There is a code of ethics for journalists, and right up there at the top is a reminder that the press in a free society has an obligation to inform citizens about events that affect our freedom. Well, journalism is now a wholly-owned subsidiary of entertainment, and these journalists have loaded the shotgun, handed it to their enemies, dropped their trousers, bent over, and put the muzzles in their own asses. I believe most of the editors and producers who failed us so miserably have done it out of cluelessness more than malice or conspiracy or craven sucking-up-to-the-owners.

The most important piece of legislation in the past fifty years took a year to work its way through Congress and is now law. A multi-trillion dollar industry has been divvied up. Do any of us know who really won and who really lost? Does anybody know about any of it except the cyberporn stuff? It was a sideshow, a juicy piece of meat to distract the watchdogs of our minds, while the real action took place elsewhere.

I've been writing columns about this since 1994. So has Brock. Wired has been on the case. And very few others.

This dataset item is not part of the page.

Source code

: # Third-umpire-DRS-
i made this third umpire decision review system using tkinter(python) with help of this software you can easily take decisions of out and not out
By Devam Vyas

It isn't just the politicians who deserve our wrath, the craven cowards. It's the journalists and their bosses.

But history handed us this delicious opportunity. After a year of failure to get the attention of the New York Times and CNNs of the world, Rick Smolan, media lubricator extraordinaire, managed to get a lot of attention focused on something happening on the Net that *isn't* sinister.

And now Dave Winer tells us that Rick isn't going to acknowledge the Web blackout.

Rick, it's this simple. You are a journalist. You chose February 8 as your day to cover. To ignore the anti-CDA protest that is one of the biggest stories on the day you chose to cover months ago is to abrogate the right to ever call yourself a journalist again.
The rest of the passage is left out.